### Stored items from a collection

↓↓↓

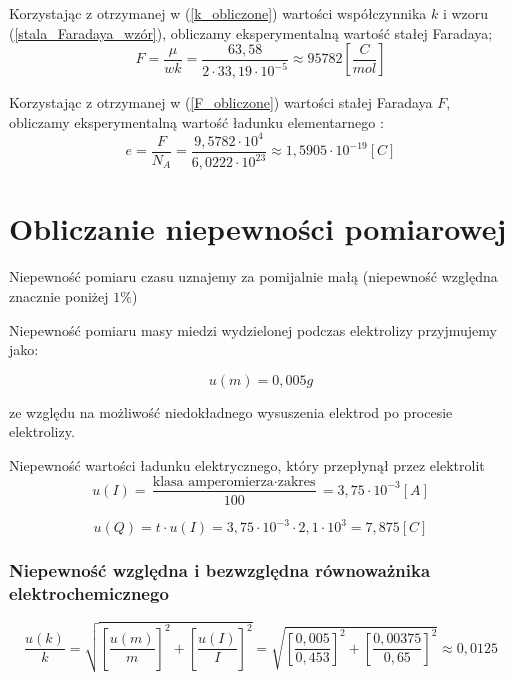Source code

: \documentclass [a4paper,11pt]{article}
\begin{document}
Korzystając z otrzymanej w (\ref{k_obliczone})  wartości współczynnika  $k$ i  wzoru (\ref{stala_Faradaya_wzór}),
obliczamy eksperymentalną wartość stałej Faradaya;
\begin{equation}
F = \frac{\mu}{w k} = \frac{63,58 }{2 \cdot 33,19 \cdot 10^{-5}} \approx 95782   \left[  \frac{C}{mol}\right] 
\label{F_obliczone} 
\end{equation}

Korzystając z otrzymanej w (\ref{F_obliczone})  wartości stałej Faradaya  $F$, obliczamy eksperymentalną wartość ładunku elementarnego :
\begin{equation}
e = \frac{F}{N_A} = \frac{9,5782 \cdot 10^4}{6,0222 \cdot 10^{23}} \approx 1,5905 \cdot 10^{-19}   \left[  C \right] 
\label{e_obliczone} 
\end{equation}

\section{Obliczanie niepewności pomiarowej}
Niepewność pomiaru czasu uznajemy za pomijalnie małą (niepewność względna znacznie poniżej $ 1 \% $)
 
Niepewność pomiaru masy miedzi wydzielonej podczas elektrolizy przyjmujemy jako:

\begin{equation*}
u(m) = 0,005 g
\end{equation*}

ze względu na możliwość niedokładnego wysuszenia elektrod po procesie elektrolizy.


Niepewność wartości ładunku elektrycznego, który przepłynął przez elektrolit
\begin{equation*}
u(I) = \frac{\text{klasa amperomierza} \cdot \text{zakres}}{100} = 3,75 \cdot 10^{-3} [A]
\end{equation*}

\begin{equation*}
u(Q) = t \cdot u(I) = 3,75 \cdot 10^{-3} \cdot 2,1 \cdot 10^3 = 7,875 [C]
\end{equation*}

\subsubsection*{Niepewność względna i bezwzględna  równoważnika elektrochemicznego}  

\begin{equation*}
\frac{u(k)}{k} = \sqrt{\left[\frac{u(m)}{m} \right]^2 + \left[\frac{u(I)}{I} \right]^2 } = \sqrt{\left[\frac{ 0,005}{0,453} \right]^2 + \left[\frac{0,00375}{0,65} \right]^2 } \approx 0,0125
\end{equation*}
\end{document}
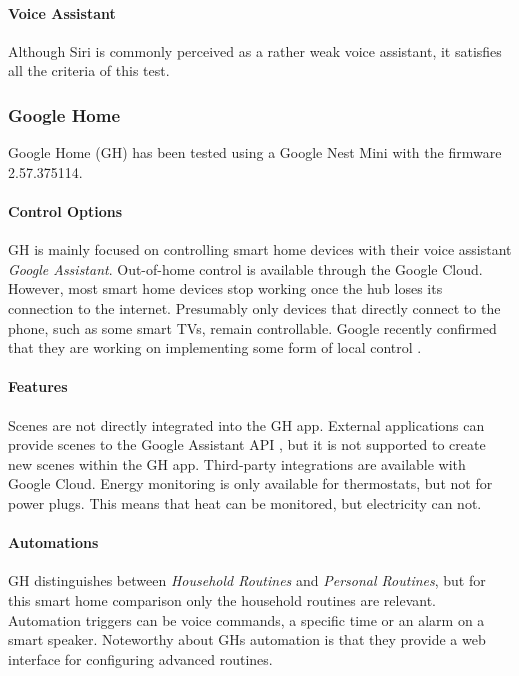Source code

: \paragraph{Voice Assistant}
Although Siri is commonly perceived as a rather weak voice assistant, it satisfies all the criteria of this test.

\newpage
\subsubsection{Google Home}
Google Home (GH) has been tested using a Google Nest Mini with the firmware 2.57.375114.

\paragraph{Control Options}
GH is mainly focused on controlling smart home devices with their voice assistant \textit{Google Assistant}.
Out-of-home control is available through the Google Cloud. However, most smart home devices stop working once the hub loses its connection to the internet. Presumably only devices that directly connect to the phone, such as some smart TVs, remain controllable. Google recently confirmed that they are working on implementing some form of local control \cite{Reddit_r/GoogleHome2023OfflineMode}.

\paragraph{Features}
Scenes are not directly integrated into the GH app. External applications can provide scenes to the Google Assistant API \cite{GoogleDeveloper2023ScenesGuide}, but it is not supported to create new scenes within the GH app. Third-party integrations are available with Google Cloud. Energy monitoring is only available for thermostats, but not for power plugs. This means that heat can be monitored, but electricity can not.

\paragraph{Automations}
GH distinguishes between \textit{Household Routines} and \textit{Personal Routines}, but for this smart home comparison only the household routines are relevant. Automation triggers can be voice commands, a specific time or an alarm on a smart speaker. Noteworthy about GHs automation is that they provide a web interface for configuring advanced routines.

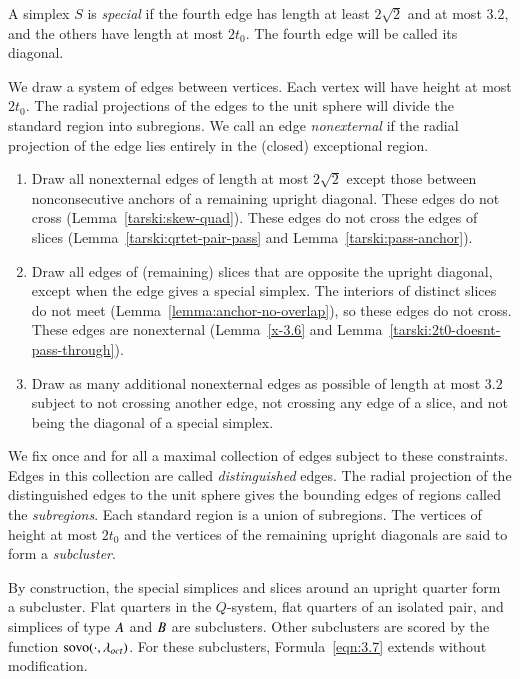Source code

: A simplex $S$ is {\it special\/} if the fourth edge has length at
least $2\sqrt{2}$ and at most $3.2$, and the others have length at
most $2t_0$. The fourth edge will be called its diagonal.


We draw a system of edges between vertices.  Each vertex will have
height at most $2t_0$.  The radial projections of the edges to the
unit sphere will divide the standard region into subregions. We
call an edge {\it nonexternal\/} if the radial projection of the
edge lies entirely in the (closed) exceptional region.

\begin{enumerate}
\item Draw all nonexternal edges of length at most $2\sqrt{2}$
except those between nonconsecutive anchors of a remaining upright
diagonal. These edges do not cross (Lemma~\ref{tarski:skew-quad}).
These edges do not cross the edges of slices
(Lemma~\ref{tarski:qrtet-pair-pass} and
Lemma~\ref{tarski:pass-anchor}).

\item Draw all edges of (remaining) slices
that are opposite the upright diagonal, except when the edge gives
a special simplex. The interiors of distinct slices do
not meet (Lemma~\ref{lemma:anchor-no-overlap}), so these edges do
not cross. These edges are nonexternal (Lemma~\ref{x-3.6} and
Lemma~\ref{tarski:2t0-doesnt-pass-through}).

\item Draw as many additional nonexternal edges as possible of
length at most $3.2$ subject to not crossing another edge, not
crossing any edge of a slice, and not being the
diagonal of a special simplex.
\end{enumerate}

We fix once and for all a maximal collection of edges subject to
these constraints. Edges in this collection are called {\it
distinguished\/} edges. The radial projection of the distinguished
edges to the unit sphere gives the bounding edges of regions
called the {\it subregions}.  Each standard region is a union of
subregions. The vertices of height at most $2t_0$ and the vertices
of the remaining upright diagonals are said to form a {\it
subcluster}.


By construction, the special simplices and slices
around an upright quarter form a subcluster.  Flat quarters in the
$Q$-system, flat quarters of an isolated pair, and simplices of
type $A$ and $B$ are subclusters.  Other subclusters are
scored by the function ${\operatorname{sovo}}(\cdot,\lambda_{oct})$. 
For these subclusters,
Formula~\ref{eqn:3.7} extends without modification.

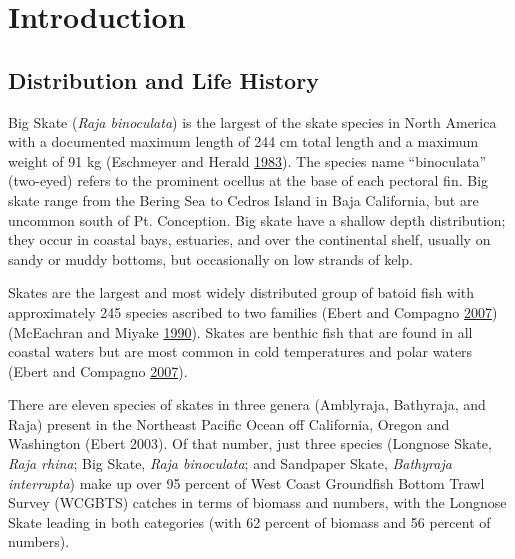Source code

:\documentclass[12pt,]{article}
\begin{document}
\FloatBarrier

\newpage
\renewcommand{\thefigure}{\arabic{figure}}
\renewcommand{\thetable}{\arabic{table}}
\setcounter{figure}{0}
\setcounter{table}{0}

\newpage
\renewcommand{\thefigure}{\arabic{figure}}
\renewcommand{\thetable}{\arabic{table}}
\setcounter{figure}{0}
\setcounter{table}{0}

\hypertarget{introduction}{%
\section{Introduction}\label{introduction}}

\hypertarget{distribution-and-life-history}{%
\subsection{Distribution and Life
History}\label{distribution-and-life-history}}

Big Skate (\emph{Raja binoculata}) is the largest of the skate species
in North America with a documented maximum length of 244 cm total length
and a maximum weight of 91 kg (Eschmeyer and Herald
\protect\hyperlink{ref-Eschmeyer1983}{1983}). The species name
``binoculata'' (two-eyed) refers to the prominent ocellus at the base of
each pectoral fin. Big skate range from the Bering Sea to Cedros Island
in Baja California, but are uncommon south of Pt. Conception. Big skate
have a shallow depth distribution; they occur in coastal bays,
estuaries, and over the continental shelf, usually on sandy or muddy
bottoms, but occasionally on low strands of kelp.

Skates are the largest and most widely distributed group of batoid fish
with approximately 245 species ascribed to two families (Ebert and
Compagno \protect\hyperlink{ref-Ebert2007}{2007})(McEachran and Miyake
\protect\hyperlink{ref-McEachran1990}{1990}). Skates are benthic fish
that are found in all coastal waters but are most common in cold
temperatures and polar waters (Ebert and Compagno
\protect\hyperlink{ref-Ebert2007}{2007}).

There are eleven species of skates in three genera (Amblyraja,
Bathyraja, and Raja) present in the Northeast Pacific Ocean off
California, Oregon and Washington (Ebert 2003). Of that number, just
three species (Longnose Skate, \emph{Raja rhina}; Big Skate, \emph{Raja
binoculata}; and Sandpaper Skate, \emph{Bathyraja interrupta}) make up
over 95 percent of West Coast Groundfish Bottom Trawl Survey (WCGBTS)
catches in terms of biomass and numbers, with the Longnose Skate leading
in both categories (with 62 percent of biomass and 56 percent of
numbers).
\end{document}
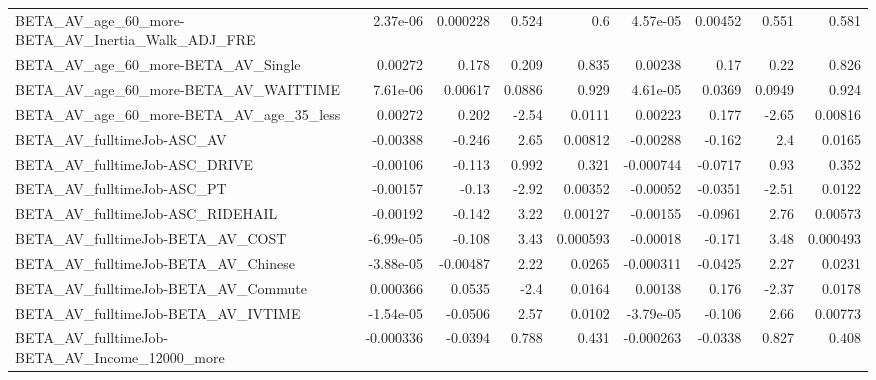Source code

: \begin{tabular}{lrrrrrrrr}
BETA\_AV\_age\_60\_more-BETA\_AV\_Inertia\_Walk\_ADJ\_FRE   &    2.37e-06 &     0.000228 &    0.524 &      0.6 &   4.57e-05 &     0.00452 &        0.551 &         0.581 \\
BETA\_AV\_age\_60\_more-BETA\_AV\_Single                 &     0.00272 &        0.178 &    0.209 &    0.835 &    0.00238 &        0.17 &         0.22 &         0.826 \\
BETA\_AV\_age\_60\_more-BETA\_AV\_WAITTIME               &    7.61e-06 &      0.00617 &   0.0886 &    0.929 &   4.61e-05 &      0.0369 &       0.0949 &         0.924 \\
BETA\_AV\_age\_60\_more-BETA\_AV\_age\_35\_less            &     0.00272 &        0.202 &    -2.54 &   0.0111 &    0.00223 &       0.177 &        -2.65 &       0.00816 \\
BETA\_AV\_fulltimeJob-ASC\_AV                         &    -0.00388 &       -0.246 &     2.65 &  0.00812 &   -0.00288 &      -0.162 &          2.4 &        0.0165 \\
BETA\_AV\_fulltimeJob-ASC\_DRIVE                      &    -0.00106 &       -0.113 &    0.992 &    0.321 &  -0.000744 &     -0.0717 &         0.93 &         0.352 \\
BETA\_AV\_fulltimeJob-ASC\_PT                         &    -0.00157 &        -0.13 &    -2.92 &  0.00352 &   -0.00052 &     -0.0351 &        -2.51 &        0.0122 \\
BETA\_AV\_fulltimeJob-ASC\_RIDEHAIL                   &    -0.00192 &       -0.142 &     3.22 &  0.00127 &   -0.00155 &     -0.0961 &         2.76 &       0.00573 \\
BETA\_AV\_fulltimeJob-BETA\_AV\_COST                   &   -6.99e-05 &       -0.108 &     3.43 & 0.000593 &   -0.00018 &      -0.171 &         3.48 &      0.000493 \\
BETA\_AV\_fulltimeJob-BETA\_AV\_Chinese                &   -3.88e-05 &     -0.00487 &     2.22 &   0.0265 &  -0.000311 &     -0.0425 &         2.27 &        0.0231 \\
BETA\_AV\_fulltimeJob-BETA\_AV\_Commute                &    0.000366 &       0.0535 &     -2.4 &   0.0164 &    0.00138 &       0.176 &        -2.37 &        0.0178 \\
BETA\_AV\_fulltimeJob-BETA\_AV\_IVTIME                 &   -1.54e-05 &      -0.0506 &     2.57 &   0.0102 &  -3.79e-05 &      -0.106 &         2.66 &       0.00773 \\
BETA\_AV\_fulltimeJob-BETA\_AV\_Income\_12000\_more      &   -0.000336 &      -0.0394 &    0.788 &    0.431 &  -0.000263 &     -0.0338 &        0.827 &         0.408 \\

\end{tabular}
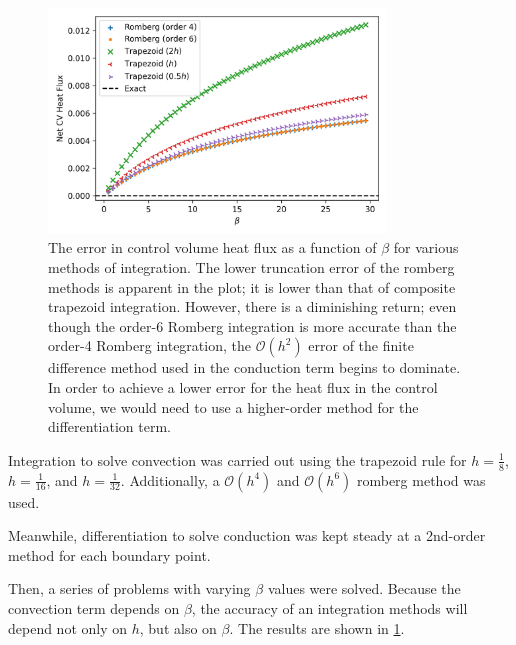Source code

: \documentclass[10pt,letterpaper,notitlepage]{article}
\begin{document}
    \begin{figure}
        \centering
        \includegraphics[width=0.8\textwidth]{figures/Heat Flux, Step Size, beta.png}
        \caption{The error in control volume heat flux as a function of $\beta$ for various methods of integration. The lower truncation error of the romberg methods is apparent in the plot; it is lower than that of composite trapezoid integration. However, there is a diminishing return; even though the order-6 Romberg integration is more accurate than the order-4 Romberg integration, the $\mathcal{O}(h^2)$ error of the finite difference method used in the conduction term begins to dominate. In order to achieve a lower error for the heat flux in the control volume, we would need to use a higher-order method for the differentiation term.}
        \label{fig:integration5}
    \end{figure}

    Integration to solve convection was carried out using the trapezoid rule for $h=\frac{1}{8}$, $h=\frac{1}{16}$, and $h=\frac{1}{32}$. Additionally, a $\mathcal{O}(h^4)$ and $\mathcal{O}(h^6)$ romberg method was used.

    Meanwhile, differentiation to solve conduction was kept steady at a 2nd-order method for each boundary point.

    Then, a series of problems with varying $\beta$ values were solved. Because the convection term depends on $\beta$, the accuracy of an integration methods will depend not only on $h$, but also on $\beta$. The results are shown in \cref{fig:integration5}.
\end{document}
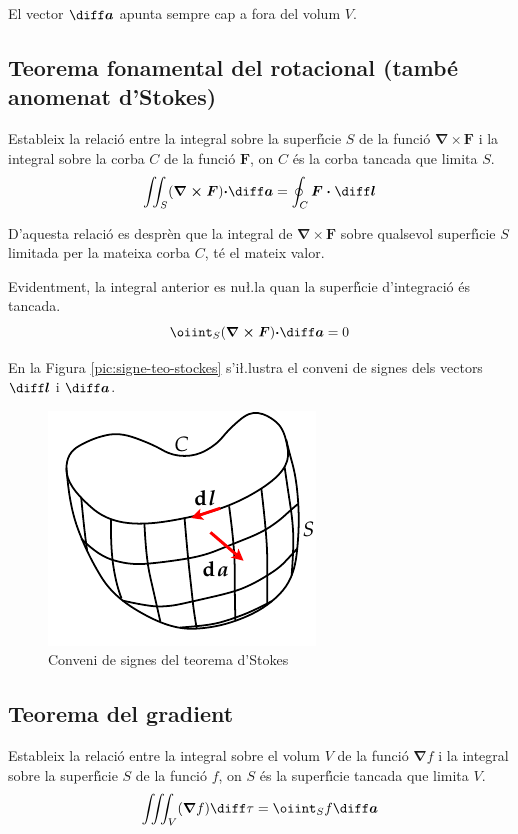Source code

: \documentclass[catalan,a4paper,twoside,11pt]{article}
\begin{document}
El vector $\boldsymbol{\diff a}$ apunta sempre cap a fora del volum $V$.

\subsection{Teorema fonamental del rotacional (tamb\'{e} anomenat d'Stokes)}
Estableix la relaci\'{o} entre la integral sobre la superf\'{\i}cie $S$ de la funci\'{o} $\boldsymbol{\nabla\times F}$ i la integral sobre la corba $C$ de la funci\'{o} $\boldsymbol{F}$, on $C$ \'{e}s la corba tancada que limita $S$.
\begin{equation}
    \iint_S(\boldsymbol{\nabla\times F})\boldsymbol{\cdot\diff a} =
    \oint_C\boldsymbol{F\cdot\diff l}
\end{equation}

D'aquesta relaci\'{o} es despr\`{e}n que la integral de $\boldsymbol{\nabla\times F}$ sobre qualsevol superf\'{\i}cie $S$ limitada per la mateixa corba $C$, t\'{e} el mateix valor.

Evidentment, la integral anterior es nu{\l.l}a quan la superf\'{\i}cie d'integraci\'{o} \'{e}s tancada.
\begin{equation}
    \oiint_S(\boldsymbol{\nabla\times F})\boldsymbol{\cdot\diff a} = 0
\end{equation}

En la Figura \vref{pic:signe-teo-stockes} s'i{\l.l}ustra el conveni de
signes dels vectors $\boldsymbol{\diff l}$ i $\boldsymbol{\diff a}$.

\begin{figure}[h]
\centering
     \includegraphics{Imatges/Stokes.pdf}
\caption{Conveni de signes del teorema d'Stokes}
\label{pic:signe-teo-stockes}
\end{figure}


\subsection{Teorema del gradient}
Estableix la relaci\'{o} entre la integral sobre el volum $V$ de la funci\'{o} $\boldsymbol{\nabla}f$ i la integral sobre la superf\'{\i}cie $S$ de la funci\'{o} $f$, on $S$ \'{e}s la superf\'{\i}cie tancada que limita $V$.
\begin{equation}
    \iiint_V(\boldsymbol{\nabla}f)\diff \tau = \oiint_S f\boldsymbol{\diff a}
\end{equation}
\end{document}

↑↑↑

### WHAT TO PRODUCE
Reproduce, word for word, every line from the start of the records down to and including the line with "wartości stałej Faradaya"; skip the pictures.

### WORKED SOLUTION
Source code

: \documentclass [a4paper,11pt]{article}
\begin{document}
Korzystając z otrzymanej w (\ref{k_obliczone})  wartości współczynnika  $k$ i  wzoru (\ref{stala_Faradaya_wzór}),
obliczamy eksperymentalną wartość stałej Faradaya;
\begin{equation}
F = \frac{\mu}{w k} = \frac{63,58 }{2 \cdot 33,19 \cdot 10^{-5}} \approx 95782   \left[  \frac{C}{mol}\right] 
\label{F_obliczone} 
\end{equation}

Korzystając z otrzymanej w (\ref{F_obliczone})  wartości stałej Faradaya  $F$, obliczamy eksperymentalną wartość ładunku elementarnego :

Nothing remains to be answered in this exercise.